» Requirement: Repeat the data below with no changes.

# # # # #

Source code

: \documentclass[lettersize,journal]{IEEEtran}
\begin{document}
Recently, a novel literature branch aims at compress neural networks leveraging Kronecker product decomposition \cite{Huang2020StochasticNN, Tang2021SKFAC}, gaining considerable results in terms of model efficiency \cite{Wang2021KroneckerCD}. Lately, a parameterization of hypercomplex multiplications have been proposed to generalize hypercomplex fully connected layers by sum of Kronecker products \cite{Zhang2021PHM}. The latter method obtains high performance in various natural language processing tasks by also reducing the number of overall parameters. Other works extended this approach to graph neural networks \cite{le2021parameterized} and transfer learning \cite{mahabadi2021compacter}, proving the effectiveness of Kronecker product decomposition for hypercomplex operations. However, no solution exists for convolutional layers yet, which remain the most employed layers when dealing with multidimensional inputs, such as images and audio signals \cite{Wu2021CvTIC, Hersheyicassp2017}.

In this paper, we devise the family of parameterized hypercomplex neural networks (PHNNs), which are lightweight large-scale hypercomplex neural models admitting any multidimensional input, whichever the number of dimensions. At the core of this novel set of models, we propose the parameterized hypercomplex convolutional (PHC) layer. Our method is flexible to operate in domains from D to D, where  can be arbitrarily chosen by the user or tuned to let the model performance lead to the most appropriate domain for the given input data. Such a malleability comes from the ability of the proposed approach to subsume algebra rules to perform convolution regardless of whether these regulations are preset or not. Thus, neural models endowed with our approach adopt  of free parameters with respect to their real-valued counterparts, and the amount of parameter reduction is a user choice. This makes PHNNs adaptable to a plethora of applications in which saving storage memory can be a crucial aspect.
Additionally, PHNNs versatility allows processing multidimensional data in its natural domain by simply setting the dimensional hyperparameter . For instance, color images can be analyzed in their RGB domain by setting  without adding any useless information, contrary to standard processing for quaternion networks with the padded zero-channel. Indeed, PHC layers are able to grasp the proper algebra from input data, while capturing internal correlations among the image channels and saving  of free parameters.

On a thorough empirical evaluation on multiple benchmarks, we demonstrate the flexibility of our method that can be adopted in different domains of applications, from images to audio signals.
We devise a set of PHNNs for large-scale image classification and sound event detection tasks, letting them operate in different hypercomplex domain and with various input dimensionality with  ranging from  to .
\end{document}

# # # # #

» Exercise answer:
Source code

: \documentclass[lettersize,journal]{IEEEtran}
\begin{document}
Recently, a novel literature branch aims at compress neural networks leveraging Kronecker product decomposition \cite{Huang2020StochasticNN, Tang2021SKFAC}, gaining considerable results in terms of model efficiency \cite{Wang2021KroneckerCD}. Lately, a parameterization of hypercomplex multiplications have been proposed to generalize hypercomplex fully connected layers by sum of Kronecker products \cite{Zhang2021PHM}. The latter method obtains high performance in various natural language processing tasks by also reducing the number of overall parameters. Other works extended this approach to graph neural networks \cite{le2021parameterized} and transfer learning \cite{mahabadi2021compacter}, proving the effectiveness of Kronecker product decomposition for hypercomplex operations. However, no solution exists for convolutional layers yet, which remain the most employed layers when dealing with multidimensional inputs, such as images and audio signals \cite{Wu2021CvTIC, Hersheyicassp2017}.

In this paper, we devise the family of parameterized hypercomplex neural networks (PHNNs), which are lightweight large-scale hypercomplex neural models admitting any multidimensional input, whichever the number of dimensions. At the core of this novel set of models, we propose the parameterized hypercomplex convolutional (PHC) layer. Our method is flexible to operate in domains from D to D, where  can be arbitrarily chosen by the user or tuned to let the model performance lead to the most appropriate domain for the given input data. Such a malleability comes from the ability of the proposed approach to subsume algebra rules to perform convolution regardless of whether these regulations are preset or not. Thus, neural models endowed with our approach adopt  of free parameters with respect to their real-valued counterparts, and the amount of parameter reduction is a user choice. This makes PHNNs adaptable to a plethora of applications in which saving storage memory can be a crucial aspect.
Additionally, PHNNs versatility allows processing multidimensional data in its natural domain by simply setting the dimensional hyperparameter . For instance, color images can be analyzed in their RGB domain by setting  without adding any useless information, contrary to standard processing for quaternion networks with the padded zero-channel. Indeed, PHC layers are able to grasp the proper algebra from input data, while capturing internal correlations among the image channels and saving  of free parameters.

On a thorough empirical evaluation on multiple benchmarks, we demonstrate the flexibility of our method that can be adopted in different domains of applications, from images to audio signals.
We devise a set of PHNNs for large-scale image classification and sound event detection tasks, letting them operate in different hypercomplex domain and with various input dimensionality with  ranging from  to .
\end{document}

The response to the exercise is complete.